Battere il Liverpool in Champions League due volte deve essere stato molto emozionante, specialmente la vittoria a Anfield per 2-1 decisiva per il primo posto nel girone. Quale fu il segreto tattico e caratteriale adottato dai viola in quei match? Che approccio avevate avuto per avere la meglio sulla squadra di Benitez a Anfield?

“Noi avevamo una grande organizzazione di base sia in fase di possesso che di non possesso. Poi una consapevolezza che era cresciuta sempre di più perché ci accorgevamo che qualunque squadra che andavamo ad affrontare, non ci metteva mai sotto. Nel match d’andata al Franchi contro il Liverpool, avevamo fatto un primo tempo incredibile dominando. Il ritorno a Anfield fu più sofferto, ma più passavano i minuti e più ci rendevamo conto che era il Liverpool ad avere paura di noi Questa consapevolezza ci portò ad attaccare anche negli ultimi minuti, poi Vargas e Gilardino fecero qualcosa di straordinario che ci portò ad espugnare Anfield”

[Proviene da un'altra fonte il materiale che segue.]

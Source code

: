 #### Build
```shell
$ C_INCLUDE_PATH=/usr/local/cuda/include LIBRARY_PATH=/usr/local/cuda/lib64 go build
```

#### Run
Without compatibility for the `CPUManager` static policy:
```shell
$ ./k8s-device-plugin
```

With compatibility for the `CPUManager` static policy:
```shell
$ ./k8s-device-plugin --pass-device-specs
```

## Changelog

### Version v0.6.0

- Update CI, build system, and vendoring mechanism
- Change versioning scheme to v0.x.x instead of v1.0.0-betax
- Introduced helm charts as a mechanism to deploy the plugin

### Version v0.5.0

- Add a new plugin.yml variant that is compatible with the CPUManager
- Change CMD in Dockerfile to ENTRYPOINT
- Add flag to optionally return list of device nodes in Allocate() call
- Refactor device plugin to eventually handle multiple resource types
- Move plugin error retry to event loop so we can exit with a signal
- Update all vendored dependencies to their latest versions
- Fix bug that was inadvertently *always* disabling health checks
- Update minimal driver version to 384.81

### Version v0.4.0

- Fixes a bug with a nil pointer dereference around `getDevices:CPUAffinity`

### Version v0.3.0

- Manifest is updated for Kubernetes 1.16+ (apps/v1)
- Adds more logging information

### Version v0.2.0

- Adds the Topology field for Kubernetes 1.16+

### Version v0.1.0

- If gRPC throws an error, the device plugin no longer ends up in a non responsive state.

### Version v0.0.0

Lei ha avuto Sinisa Mihajlovic come allenatore nella Fiorentina. Che ricordi ha di lui? Può rivelarci un aneddoto che riguarda lei e Sinisa?

“Su Sinisa si sono sprecate tante parole e tutte meritata, perché era un personaggio veramente unico. Io avevo un bellissimo rapporto con lui, anche se non giocavo sempre perché c’era De Silvestri che è attualmente al Bologna. Diciamo che facevamo la staffetta io e lui: io in carriera ho sempre giocato titolare, ma Sinisa era talmente intelligente e talmente carismatico che riuscì a farmi accettare anche la staffetta. Dunque l’accettare qualche panchina. Poi a fine anno, io andavo a scadenza di contratto e c’è un episodio che mi rimase impresso. Sinisa mi disse: ‘voglio che il prossimo anno tu sia ancora con me per via di come ti sei comportato, sei un esempio per questo gruppo’. Poi alla fine non rinnovai per altre motivazioni ma questa stima di Sinisa, me la porterò dietro per sempre”

Gianluca Comotto
Comotto direttore generale del Perugia, ruolo che ha ricoperto dal 2020 al 2022

Ricordi granata e il punto sulla Serie A attuale: “Napoli sottotono? Addio di Giuntoli determinante” secondo Comotto

Lei è piemontese e ha giocato nel Torino fino a diventare il capitano dei granata: che sensazioni ha provato a indossare quella maglia per così tanto tempo?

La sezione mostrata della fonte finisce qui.